Liza German, Kuratorin, Kyjiw
"Heute ist meine dritte Woche in Lwiw und meine zweite Woche als Mutter… Die Straßen sind voll mit Menschen, die auf den Bänken sitzen, Kaffee trinken… Erst langsam ist mir klar geworden, dass heute ein normaler Arbeitstag ist und es normalerweise, hier in Lwiw nicht mal in der Hochsaison so viele Menschen auf der Straße gibt. Das dies keine Touristen sind, sondern Menschen, die geflüchtet sind."
Asia Bazdyrieva, Künstlerin, Krementschuk
"Es sind jetzt vier Wochen vergangen und ich bin immer noch mit meiner Familie zusammen. Die vergangene Woche war äußerst schwierig in Bezug auf die Nachrichten, die aus Mariupol, aus Tschernihiw, aus anderen besetzten oder zerstörten Orten eintrafen..."
Seryozha Morzhov, Aktivist, Mariupol
"3 Wochen ist es her, dass ich zum letzten mal mit meiner Mutter gesprochen habe; Sie lebt im mehr oder weniger geschützteren Teil von Mariupol.
Es gibt kein Gas, keinen Strom, kein fließendes Wasser, aber die Menschen teilen sich das Essen, kochen gemeinsam… versuchen, gemeinsam zu überleben."
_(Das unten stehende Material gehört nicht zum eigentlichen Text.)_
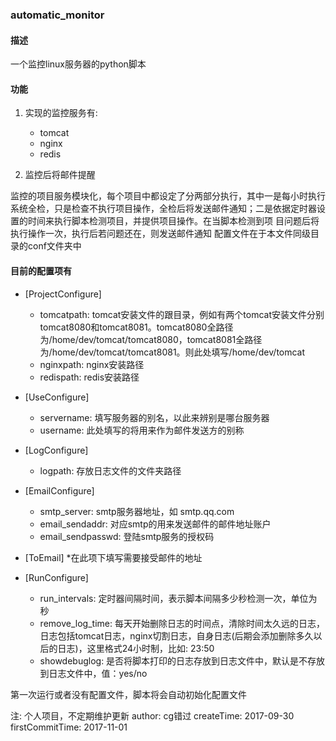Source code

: ### automatic_monitor

#### 描述

一个监控linux服务器的python脚本


#### 功能

1. 实现的监控服务有:
    * tomcat
    * nginx
    * redis
	
2. 监控后将邮件提醒

监控的项目服务模块化，每个项目中都设定了分两部分执行，其中一是每小时执行系统全检，只是检查不执行项目操作，全检后将发送邮件通知；二是依据定时器设置的时间来执行脚本检测项目，并提供项目操作。在当脚本检测到项
目问题后将执行操作一次，执行后若问题还在，则发送邮件通知
配置文件在于本文件同级目录的conf文件夹中

#### 目前的配置项有

* [ProjectConfigure]
	* tomcatpath: tomcat安装文件的跟目录，例如有两个tomcat安装文件分别tomcat8080和tomcat8081。tomcat8080全路径为/home/dev/tomcat/tomcat8080，tomcat8081全路径为/home/dev/tomcat/tomcat8081。则此处填写/home/dev/tomcat
	* nginxpath: nginx安装路径
	* redispath: redis安装路径
	
* [UseConfigure]
	* servername: 填写服务器的别名，以此来辨别是哪台服务器
	* username: 此处填写的将用来作为邮件发送方的别称

* [LogConfigure]
	* logpath: 存放日志文件的文件夹路径

* [EmailConfigure]
	* smtp_server: smtp服务器地址，如 smtp.qq.com
	* email_sendaddr: 对应smtp的用来发送邮件的邮件地址账户
	* email_sendpasswd: 登陆smtp服务的授权码
	
* [ToEmail]
	*在此项下填写需要接受邮件的地址
	
* [RunConfigure]
	* run_intervals: 定时器间隔时间，表示脚本间隔多少秒检测一次，单位为秒
	* remove_log_time: 每天开始删除日志的时间点，清除时间太久远的日志，日志包括tomcat日志，nginx切割日志，自身日志(后期会添加删除多久以后的日志)，这里格式24小时制，比如: 23:50
	* showdebuglog: 是否将脚本打印的日志存放到日志文件中，默认是不存放到日志文件中，值：yes/no
	
	
第一次运行或者没有配置文件，脚本将会自动初始化配置文件


注: 个人项目，不定期维护更新
author: cg错过
createTime: 2017-09-30
firstCommitTime: 2017-11-01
Anna Vasylioglo, Video-Künstlerin, Odessa, Ukraine
"Ich habe es einfach nicht für Möglich gehalten, dass die Invasion die ganze Ukraine treffen würde. die Menschen aus Luhansk und Donetsk, sie leben schon seit 8 Jahren unter diesen Umständen. Nun befinden wir uns auch in diesem Zustand.
In Odesa herrscht eine seltsame Stimmung (…)
Ich liebe das Meer. Jetzt ist es mir ein Rätsel, wie man Zeit am Meer verbringen soll. Angeblich sind 82000 Minen im Meer."
Viktoriia Dor-Zymomria und Tomas Hazslinszky, Künstlerin und Musiker, Lwiw
"In der ersten Woche hatte ich Angst, mich an den Krieg zu gewöhnen
… Jetzt erlebe ich einen anderen Prozess: oft stelle ich mir vor, für einen Tag auf einem anderen Planeten gelandet zu sein und mir anzuschauen, was dort geschieht.(…): ich teleportiere mich 50 Jahre in die Zukunft und von dem Standpunkt aus denke ich darüber nach, was mir gerade passiert. Das gibt mir eine Möglichkeit zu verstehen, was um mich herum geschieht."
Pavlo Yurov, Regisseur und Dramaturg, Kyjiw
"Als wir uns Tschernihiw genähert haben sah ich riesige Rauchsäulen, die über die Stadt emporstiegen. Die Silhouetten der Kirchen, zwischen denen sie aufstiegen, waren für mich wie ein archaisches Bild von Widerstand im Mittelalter. die Horde stürzt sich auf die Stadt und brennt Häuser und die Kirchen nieder wie eine zerstörerische Flut, die alles in Flammen aufgehen lässt. Es war ein Stoß in die weit entfernte Vergangenheit."
Anna Vasylioglo, Video-Künstlerin, Odessa, Ukraine
"Es gibt keinen Ort, zu dem ich flüchten kann. Nicht, dass ich keine Möglichkeit hätte, mir fehlt der Wille: für mich ist es mental schwierig, mich als Geflüchtete registrieren zu lassen, meine Familie zu verlassen. Allein das Wort "evakuieren" ist für mich traumatisch."
Asia Bazdyrieva, Künstlerin, Krementschuk
"Vor kurzem habe ich mit einer Freundin telefoniert, die in Berlin ist, Es war der Tag als das Konzert am Brandenburger Tor stattfand: das Friedenskonzert, , und ich war schockiert, weil die Ukraine in genau diesem Moment in Blut ertrinkt und um Hilfe bittet. Meine Freundin fragte mich, ob ich denke, dass diese Art von Friedenskonzerten etwas Falsches ist, und ich sagte: "Ja, denn was meinen sie mit Frieden? Wenn ihr 'Frieden' sagt, was genau meint ihr damit?"